Dataset entries
__________

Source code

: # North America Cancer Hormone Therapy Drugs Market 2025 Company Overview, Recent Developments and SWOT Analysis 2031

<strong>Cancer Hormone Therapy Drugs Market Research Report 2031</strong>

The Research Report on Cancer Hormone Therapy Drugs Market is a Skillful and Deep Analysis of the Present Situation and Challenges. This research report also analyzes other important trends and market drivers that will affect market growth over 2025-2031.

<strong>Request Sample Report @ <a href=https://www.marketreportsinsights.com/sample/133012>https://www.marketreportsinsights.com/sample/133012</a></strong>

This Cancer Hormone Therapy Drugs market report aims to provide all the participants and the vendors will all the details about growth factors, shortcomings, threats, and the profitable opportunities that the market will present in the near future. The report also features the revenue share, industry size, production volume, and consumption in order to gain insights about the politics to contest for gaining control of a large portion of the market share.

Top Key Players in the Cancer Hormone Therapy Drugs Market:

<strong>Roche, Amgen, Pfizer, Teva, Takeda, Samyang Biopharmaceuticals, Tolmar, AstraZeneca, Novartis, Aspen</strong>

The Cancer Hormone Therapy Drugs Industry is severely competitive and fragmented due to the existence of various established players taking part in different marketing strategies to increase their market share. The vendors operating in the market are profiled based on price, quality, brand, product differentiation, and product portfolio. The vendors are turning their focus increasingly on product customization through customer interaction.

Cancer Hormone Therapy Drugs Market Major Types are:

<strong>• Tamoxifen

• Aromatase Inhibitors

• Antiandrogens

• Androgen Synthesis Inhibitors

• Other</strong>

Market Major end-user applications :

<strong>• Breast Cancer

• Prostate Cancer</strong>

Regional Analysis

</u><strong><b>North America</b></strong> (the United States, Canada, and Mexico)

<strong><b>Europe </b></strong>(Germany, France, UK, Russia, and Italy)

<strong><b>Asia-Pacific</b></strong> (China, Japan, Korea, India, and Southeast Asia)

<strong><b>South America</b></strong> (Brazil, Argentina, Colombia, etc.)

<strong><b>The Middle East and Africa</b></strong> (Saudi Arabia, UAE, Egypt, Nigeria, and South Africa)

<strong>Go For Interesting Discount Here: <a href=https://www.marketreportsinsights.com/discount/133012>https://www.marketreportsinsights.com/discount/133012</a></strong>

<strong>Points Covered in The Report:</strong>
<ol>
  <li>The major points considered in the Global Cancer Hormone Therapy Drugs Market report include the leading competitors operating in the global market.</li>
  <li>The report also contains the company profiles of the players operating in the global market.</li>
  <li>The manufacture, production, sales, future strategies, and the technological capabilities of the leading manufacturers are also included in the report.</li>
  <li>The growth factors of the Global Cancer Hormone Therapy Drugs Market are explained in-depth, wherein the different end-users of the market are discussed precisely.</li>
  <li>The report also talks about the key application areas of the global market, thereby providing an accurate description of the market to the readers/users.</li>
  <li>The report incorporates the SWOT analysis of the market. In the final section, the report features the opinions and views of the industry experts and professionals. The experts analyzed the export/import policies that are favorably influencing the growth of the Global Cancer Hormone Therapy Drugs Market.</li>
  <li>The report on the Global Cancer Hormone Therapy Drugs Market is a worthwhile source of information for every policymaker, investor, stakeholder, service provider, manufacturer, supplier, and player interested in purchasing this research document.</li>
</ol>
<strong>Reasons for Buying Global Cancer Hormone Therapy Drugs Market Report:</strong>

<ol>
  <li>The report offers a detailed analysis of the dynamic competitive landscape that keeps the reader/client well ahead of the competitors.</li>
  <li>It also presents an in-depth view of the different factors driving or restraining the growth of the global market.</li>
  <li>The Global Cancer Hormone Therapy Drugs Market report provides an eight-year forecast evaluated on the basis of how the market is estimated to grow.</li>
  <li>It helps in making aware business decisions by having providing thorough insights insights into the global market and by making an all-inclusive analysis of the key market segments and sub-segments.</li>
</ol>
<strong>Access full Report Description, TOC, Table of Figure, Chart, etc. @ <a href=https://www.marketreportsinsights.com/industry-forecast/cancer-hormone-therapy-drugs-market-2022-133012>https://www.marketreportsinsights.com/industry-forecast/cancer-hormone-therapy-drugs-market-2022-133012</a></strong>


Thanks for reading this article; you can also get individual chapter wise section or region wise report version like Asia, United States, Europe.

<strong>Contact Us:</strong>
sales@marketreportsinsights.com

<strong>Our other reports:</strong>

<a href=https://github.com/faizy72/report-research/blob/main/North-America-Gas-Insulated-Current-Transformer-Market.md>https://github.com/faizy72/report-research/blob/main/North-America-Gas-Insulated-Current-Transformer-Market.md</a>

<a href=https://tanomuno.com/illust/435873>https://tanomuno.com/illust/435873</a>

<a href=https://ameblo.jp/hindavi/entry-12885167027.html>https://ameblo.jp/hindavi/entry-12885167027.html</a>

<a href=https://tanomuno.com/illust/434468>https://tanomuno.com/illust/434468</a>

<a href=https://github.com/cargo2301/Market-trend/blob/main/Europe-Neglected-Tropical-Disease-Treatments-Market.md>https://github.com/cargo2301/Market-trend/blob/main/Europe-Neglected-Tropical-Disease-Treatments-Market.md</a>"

__________

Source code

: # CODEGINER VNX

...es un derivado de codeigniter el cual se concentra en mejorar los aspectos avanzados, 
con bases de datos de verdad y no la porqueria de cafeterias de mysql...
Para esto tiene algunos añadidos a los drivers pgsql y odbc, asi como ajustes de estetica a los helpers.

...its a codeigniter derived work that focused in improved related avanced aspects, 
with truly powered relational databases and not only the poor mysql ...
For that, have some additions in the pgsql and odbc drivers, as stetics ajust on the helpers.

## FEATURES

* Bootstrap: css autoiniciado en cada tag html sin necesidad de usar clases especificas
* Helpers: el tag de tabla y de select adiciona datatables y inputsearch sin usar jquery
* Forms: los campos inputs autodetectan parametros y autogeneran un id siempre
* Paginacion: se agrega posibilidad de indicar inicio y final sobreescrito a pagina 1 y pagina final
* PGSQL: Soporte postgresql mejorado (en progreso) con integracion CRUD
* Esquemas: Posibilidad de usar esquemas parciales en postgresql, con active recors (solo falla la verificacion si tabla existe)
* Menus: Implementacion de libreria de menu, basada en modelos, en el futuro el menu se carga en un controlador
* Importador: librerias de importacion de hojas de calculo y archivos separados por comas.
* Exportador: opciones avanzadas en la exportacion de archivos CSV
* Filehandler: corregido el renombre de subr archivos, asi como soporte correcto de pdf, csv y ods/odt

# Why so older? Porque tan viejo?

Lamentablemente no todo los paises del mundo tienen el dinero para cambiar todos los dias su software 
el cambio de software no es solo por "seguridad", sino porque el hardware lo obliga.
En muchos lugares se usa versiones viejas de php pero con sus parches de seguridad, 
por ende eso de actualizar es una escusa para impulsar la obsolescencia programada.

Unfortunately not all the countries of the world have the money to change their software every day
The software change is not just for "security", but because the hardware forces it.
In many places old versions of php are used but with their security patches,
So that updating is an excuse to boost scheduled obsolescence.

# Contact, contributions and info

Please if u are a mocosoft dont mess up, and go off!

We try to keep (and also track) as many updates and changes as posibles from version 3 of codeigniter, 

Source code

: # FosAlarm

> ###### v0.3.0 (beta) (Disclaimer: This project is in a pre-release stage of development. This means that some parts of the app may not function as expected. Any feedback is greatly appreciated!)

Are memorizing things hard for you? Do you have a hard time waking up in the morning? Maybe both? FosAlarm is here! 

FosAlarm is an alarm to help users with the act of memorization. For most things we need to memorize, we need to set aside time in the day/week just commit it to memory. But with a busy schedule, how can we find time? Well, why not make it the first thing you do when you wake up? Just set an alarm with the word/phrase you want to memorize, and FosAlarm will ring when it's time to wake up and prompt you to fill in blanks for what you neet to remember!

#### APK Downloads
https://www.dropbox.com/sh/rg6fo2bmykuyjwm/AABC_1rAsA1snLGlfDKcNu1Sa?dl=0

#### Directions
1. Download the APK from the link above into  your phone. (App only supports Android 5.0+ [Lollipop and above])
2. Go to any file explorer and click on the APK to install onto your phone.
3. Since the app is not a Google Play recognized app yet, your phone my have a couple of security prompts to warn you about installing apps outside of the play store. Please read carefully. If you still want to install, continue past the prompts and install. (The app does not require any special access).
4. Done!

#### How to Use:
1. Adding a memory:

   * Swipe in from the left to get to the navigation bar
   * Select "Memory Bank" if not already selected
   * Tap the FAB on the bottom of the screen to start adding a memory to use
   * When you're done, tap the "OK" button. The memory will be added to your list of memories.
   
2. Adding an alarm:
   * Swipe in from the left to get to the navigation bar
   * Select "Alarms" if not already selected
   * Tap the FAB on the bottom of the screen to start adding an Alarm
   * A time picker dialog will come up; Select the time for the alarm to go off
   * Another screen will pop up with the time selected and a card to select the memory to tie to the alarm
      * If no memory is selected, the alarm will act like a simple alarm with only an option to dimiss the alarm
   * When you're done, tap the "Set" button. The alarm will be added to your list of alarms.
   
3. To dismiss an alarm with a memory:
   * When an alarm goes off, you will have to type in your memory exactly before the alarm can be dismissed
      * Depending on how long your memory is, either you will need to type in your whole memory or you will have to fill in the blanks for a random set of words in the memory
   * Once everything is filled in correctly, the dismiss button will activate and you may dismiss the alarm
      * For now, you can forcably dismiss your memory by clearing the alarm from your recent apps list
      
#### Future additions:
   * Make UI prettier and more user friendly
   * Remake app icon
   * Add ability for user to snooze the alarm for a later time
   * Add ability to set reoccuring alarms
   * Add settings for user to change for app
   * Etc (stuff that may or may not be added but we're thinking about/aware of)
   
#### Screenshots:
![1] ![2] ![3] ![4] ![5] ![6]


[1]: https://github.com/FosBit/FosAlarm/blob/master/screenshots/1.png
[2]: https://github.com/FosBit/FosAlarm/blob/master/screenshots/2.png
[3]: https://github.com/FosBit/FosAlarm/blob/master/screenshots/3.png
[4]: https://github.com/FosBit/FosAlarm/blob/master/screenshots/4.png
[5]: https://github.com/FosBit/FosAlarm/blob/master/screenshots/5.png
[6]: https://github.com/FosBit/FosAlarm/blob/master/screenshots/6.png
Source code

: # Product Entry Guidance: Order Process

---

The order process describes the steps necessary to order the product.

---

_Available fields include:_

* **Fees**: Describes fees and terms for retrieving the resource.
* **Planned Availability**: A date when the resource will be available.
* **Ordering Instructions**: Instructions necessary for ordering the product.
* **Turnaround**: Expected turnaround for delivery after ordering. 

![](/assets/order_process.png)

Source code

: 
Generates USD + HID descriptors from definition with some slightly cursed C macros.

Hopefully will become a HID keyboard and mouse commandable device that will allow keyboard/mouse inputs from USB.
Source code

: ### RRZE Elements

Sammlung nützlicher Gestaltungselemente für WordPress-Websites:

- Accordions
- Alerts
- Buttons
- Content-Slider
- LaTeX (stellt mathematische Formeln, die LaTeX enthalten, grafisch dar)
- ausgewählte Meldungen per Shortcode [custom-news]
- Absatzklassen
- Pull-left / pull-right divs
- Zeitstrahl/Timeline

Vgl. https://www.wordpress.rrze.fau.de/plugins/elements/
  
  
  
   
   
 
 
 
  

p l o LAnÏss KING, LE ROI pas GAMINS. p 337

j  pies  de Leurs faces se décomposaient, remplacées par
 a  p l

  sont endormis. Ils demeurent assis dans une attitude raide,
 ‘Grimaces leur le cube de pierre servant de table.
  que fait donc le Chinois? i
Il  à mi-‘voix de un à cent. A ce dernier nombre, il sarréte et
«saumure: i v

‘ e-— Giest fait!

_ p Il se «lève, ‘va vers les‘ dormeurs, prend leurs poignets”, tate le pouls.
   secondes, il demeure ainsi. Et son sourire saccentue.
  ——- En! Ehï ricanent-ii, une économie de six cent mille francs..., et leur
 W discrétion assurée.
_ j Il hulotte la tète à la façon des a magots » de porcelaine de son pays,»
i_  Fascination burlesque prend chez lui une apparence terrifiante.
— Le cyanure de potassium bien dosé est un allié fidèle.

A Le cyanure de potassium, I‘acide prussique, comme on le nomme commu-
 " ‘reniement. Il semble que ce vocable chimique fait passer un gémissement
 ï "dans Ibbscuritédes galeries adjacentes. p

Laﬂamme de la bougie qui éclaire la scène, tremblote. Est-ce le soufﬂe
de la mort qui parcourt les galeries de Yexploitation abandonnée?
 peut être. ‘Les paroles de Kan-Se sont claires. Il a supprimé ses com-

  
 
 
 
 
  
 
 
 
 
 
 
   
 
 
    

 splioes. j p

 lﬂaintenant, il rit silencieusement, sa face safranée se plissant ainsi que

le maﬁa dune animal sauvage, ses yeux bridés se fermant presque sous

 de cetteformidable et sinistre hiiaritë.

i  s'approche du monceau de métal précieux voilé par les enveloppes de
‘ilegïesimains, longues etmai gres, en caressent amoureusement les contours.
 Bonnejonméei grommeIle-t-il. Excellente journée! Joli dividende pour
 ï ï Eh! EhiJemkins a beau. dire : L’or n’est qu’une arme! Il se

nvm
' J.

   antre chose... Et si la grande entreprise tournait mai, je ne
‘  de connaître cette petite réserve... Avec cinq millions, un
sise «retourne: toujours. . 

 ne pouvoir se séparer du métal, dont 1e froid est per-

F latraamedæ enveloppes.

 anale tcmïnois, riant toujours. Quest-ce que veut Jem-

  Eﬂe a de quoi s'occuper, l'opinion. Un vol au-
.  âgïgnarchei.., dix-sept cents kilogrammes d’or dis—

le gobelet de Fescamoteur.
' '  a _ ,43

__________

**Problem requirements:**
The range runs from the line above containing "This Cancer Hormone" to the line containing "<strong>Roche, Amgen, Pfizer, Teva, Takeda, Samyang", inclusive. Restate those lines word for word and no others.

**Reply:**
This Cancer Hormone Therapy Drugs market report aims to provide all the participants and the vendors will all the details about growth factors, shortcomings, threats, and the profitable opportunities that the market will present in the near future. The report also features the revenue share, industry size, production volume, and consumption in order to gain insights about the politics to contest for gaining control of a large portion of the market share.

Top Key Players in the Cancer Hormone Therapy Drugs Market:

<strong>Roche, Amgen, Pfizer, Teva, Takeda, Samyang Biopharmaceuticals, Tolmar, AstraZeneca, Novartis, Aspen</strong>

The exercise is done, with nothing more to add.